Project Role : Custom Software Engineer
Project Role Description : Develop custom software solutions to design, code, and enhance components across systems or applications. Use modern frameworks and agile practices to deliver scalable, high-performing solutions tailored to specific business needs.
Must have skills : Site Reliability Engineering
Good to have skills : NA
Minimum 5 year(s) of experience is required
Educational Qualification : 15 years full time education
Summary:
We are seeking a Full-Stack Site Reliability Engineer (SRE) to design, build, and operate highly reliable, cloud-native services running primarily on AWS and Azure. This is an engineering-first role combining software development, distributed systems expertise, and operational ownership.
SREs are responsible for how systems behave in production.

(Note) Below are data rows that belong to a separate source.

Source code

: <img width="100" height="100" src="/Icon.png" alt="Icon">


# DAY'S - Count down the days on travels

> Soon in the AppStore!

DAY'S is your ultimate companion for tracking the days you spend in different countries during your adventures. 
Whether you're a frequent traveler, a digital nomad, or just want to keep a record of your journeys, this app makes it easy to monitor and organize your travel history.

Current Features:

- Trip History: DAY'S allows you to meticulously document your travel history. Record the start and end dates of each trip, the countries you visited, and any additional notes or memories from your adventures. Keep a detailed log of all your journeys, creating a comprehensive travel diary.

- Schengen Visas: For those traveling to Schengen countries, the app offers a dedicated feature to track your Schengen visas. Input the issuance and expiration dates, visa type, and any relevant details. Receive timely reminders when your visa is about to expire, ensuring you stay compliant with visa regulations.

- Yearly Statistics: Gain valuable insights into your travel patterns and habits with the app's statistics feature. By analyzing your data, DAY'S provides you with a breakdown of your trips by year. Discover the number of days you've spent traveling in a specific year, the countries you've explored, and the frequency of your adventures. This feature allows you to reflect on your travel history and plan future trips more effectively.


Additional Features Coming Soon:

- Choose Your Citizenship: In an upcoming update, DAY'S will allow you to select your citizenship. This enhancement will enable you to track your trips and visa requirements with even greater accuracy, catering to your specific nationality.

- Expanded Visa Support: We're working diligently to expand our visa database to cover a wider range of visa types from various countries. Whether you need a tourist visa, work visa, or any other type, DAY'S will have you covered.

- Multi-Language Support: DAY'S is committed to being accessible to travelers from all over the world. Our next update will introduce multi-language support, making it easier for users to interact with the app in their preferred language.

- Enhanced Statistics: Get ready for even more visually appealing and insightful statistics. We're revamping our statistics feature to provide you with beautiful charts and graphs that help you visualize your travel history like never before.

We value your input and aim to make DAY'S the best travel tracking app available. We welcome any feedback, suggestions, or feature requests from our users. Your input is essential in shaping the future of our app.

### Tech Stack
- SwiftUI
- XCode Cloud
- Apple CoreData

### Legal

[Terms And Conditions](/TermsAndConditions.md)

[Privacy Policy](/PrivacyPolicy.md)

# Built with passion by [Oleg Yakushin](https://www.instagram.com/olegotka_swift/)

You will work across application code, infrastructure, deployment pipelines, and observability stacks to ensure NA Returns platforms meet strict availability, performance, scalability, and auditability expectations.
Roles & Responsibilities:
Own production reliability for NA Returns services across AWS and Azure environments
Define, track, and improve SLIs, SLOs, and error budgets for compliance-critical workflows
Design and implement automation to eliminate manual operational toil
Build and maintain observability: metrics, logs, traces, alerts, and dashboards
Conduct blameless postmortems and drive systemic remediation
Partner with engineering and product teams to influence reliability-focused system design
Perform capacity planning, performance tuning, and resilience testing
Ensure deployment safety via CI/CD guardrails, progressive rollouts, and automated rollback
Support auditability, traceability, and controlled change management required for regulated systems
Professional & Technical Skills:
Write production-quality code (Go, C#, Java, Python, or similar)
Build internal tooling, automation frameworks, and self-service platforms
Review application and infrastructure designs for operability and failure modes
Treat infrastructure and operations as software problems
Required Qualifications
Bachelor s degree in Computer Science or equivalent practical experience
Strong software engineering background with distributed systems experience
Hands-on experience with AWS and/or Azure production systems
Strong Linux, networking, and systems troubleshooting skills
Experience with Infrastructure as Code (Terraform, ARM, CloudFormation)
Experience supporting production systems with on-call responsibility
Preferred Qualifications
Experience operating compliance-critical or financial systems
Kubernetes / container orchestration experience
Experience with observability platforms (Prometheus, Grafana, CloudWatch, Azure Monitor)
Experience defining SLOs for business-critical workflows
Strong incident leadership and cross-team communication skills
Additional Information:
You will be working with a Trusted Tax Technology Leader, committed to delivering reliable and innovative solutions
15 years full time education